19
votes

Can anyone explain in simple words how a full text server like Sphinx works? In plain SQL, one would use SQL queries like this to search for certain keywords in texts:

select * from items where name like '%keyword%';

But in the configuration files generated by various Sphinx plugins I can not see any queries like this at all. They contain instead SQL statements like the following, which seem to divide the search into distinct ID groups:

SELECT (items.id * 5 + 1) AS id, ... 
       WHERE items.id >= $start AND items.id <= $end 
       GROUP BY items.id
..
SELECT * FROM items WHERE items.id = (($id - 1) / 5)

It it possible to explain in simple words how these queries work and how they are generated?

4

4 Answers

18
votes

Inverted Index is the answer to your question: http://en.wikipedia.org/wiki/Inverted_index

Now when you run a sql query through sphinx, it fetches the data from the database and constructs the inverted index which in Sphinx is like a hashtable where the key is a 32 bit integer which is calculated using crc32(word) and the value is the list of documentID's having that word.

This makes it super fast.

Now you can argue that even a database can create a similar structure for making the searches superfast.

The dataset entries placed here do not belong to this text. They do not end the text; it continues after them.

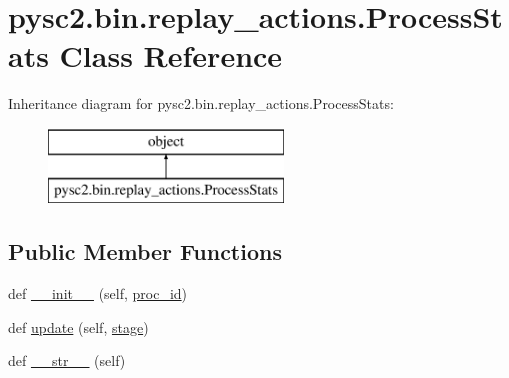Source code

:\hypertarget{classpysc2_1_1bin_1_1replay__actions_1_1_process_stats}{}\section{pysc2.\+bin.\+replay\+\_\+actions.\+Process\+Stats Class Reference}
\label{classpysc2_1_1bin_1_1replay__actions_1_1_process_stats}
Inheritance diagram for pysc2.\+bin.\+replay\+\_\+actions.\+Process\+Stats\+:\begin{figure}[H]
\begin{center}
\leavevmode
\includegraphics[height=2.000000cm]{classpysc2_1_1bin_1_1replay__actions_1_1_process_stats}
\end{center}
\end{figure}
\subsection*{Public Member Functions}
\begin{DoxyCompactItemize}
\item 
def \mbox{\hyperlink{classpysc2_1_1bin_1_1replay__actions_1_1_process_stats_ab0ce6dc1c085905ac44fa0a957d12244}{\+\_\+\+\_\+init\+\_\+\+\_\+}} (self, \mbox{\hyperlink{classpysc2_1_1bin_1_1replay__actions_1_1_process_stats_a1853b4ef019491644bea9cc55db42654}{proc\+\_\+id}})
\item 
def \mbox{\hyperlink{classpysc2_1_1bin_1_1replay__actions_1_1_process_stats_a13ecf7bc2e1b648f0ddf2d1f00107927}{update}} (self, \mbox{\hyperlink{classpysc2_1_1bin_1_1replay__actions_1_1_process_stats_a57e9ffbecc64afaa3159edf73f548f23}{stage}})
\item 
def \mbox{\hyperlink{classpysc2_1_1bin_1_1replay__actions_1_1_process_stats_a6de9fd2b9a20717fd68f31d1efc5cb46}{\+\_\+\+\_\+str\+\_\+\+\_\+}} (self)
\end{DoxyCompactItemize}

However the biggest difference is that a Sphinx/Lucene/Solr index is like a single-table database without any support for relational queries (JOINs) [From MySQL Performance Blog]. Remember that an index is usually only there to support search and not to be the primary source of the data. So your database may be in "third normal form" but the index will be completely be de-normalized and contain mostly just the data needed to be searched.

Another possible reason is generally databases suffer from internal fragmentation, they need to perform too much semi-random I/O tasks on huge requests.

What that means is, for example, considering the index architecture of a databases, the query leads to the indexes which in turn lead to the data. If the data to recover is widely spread, the result will take long and that seems to be what happens in databases.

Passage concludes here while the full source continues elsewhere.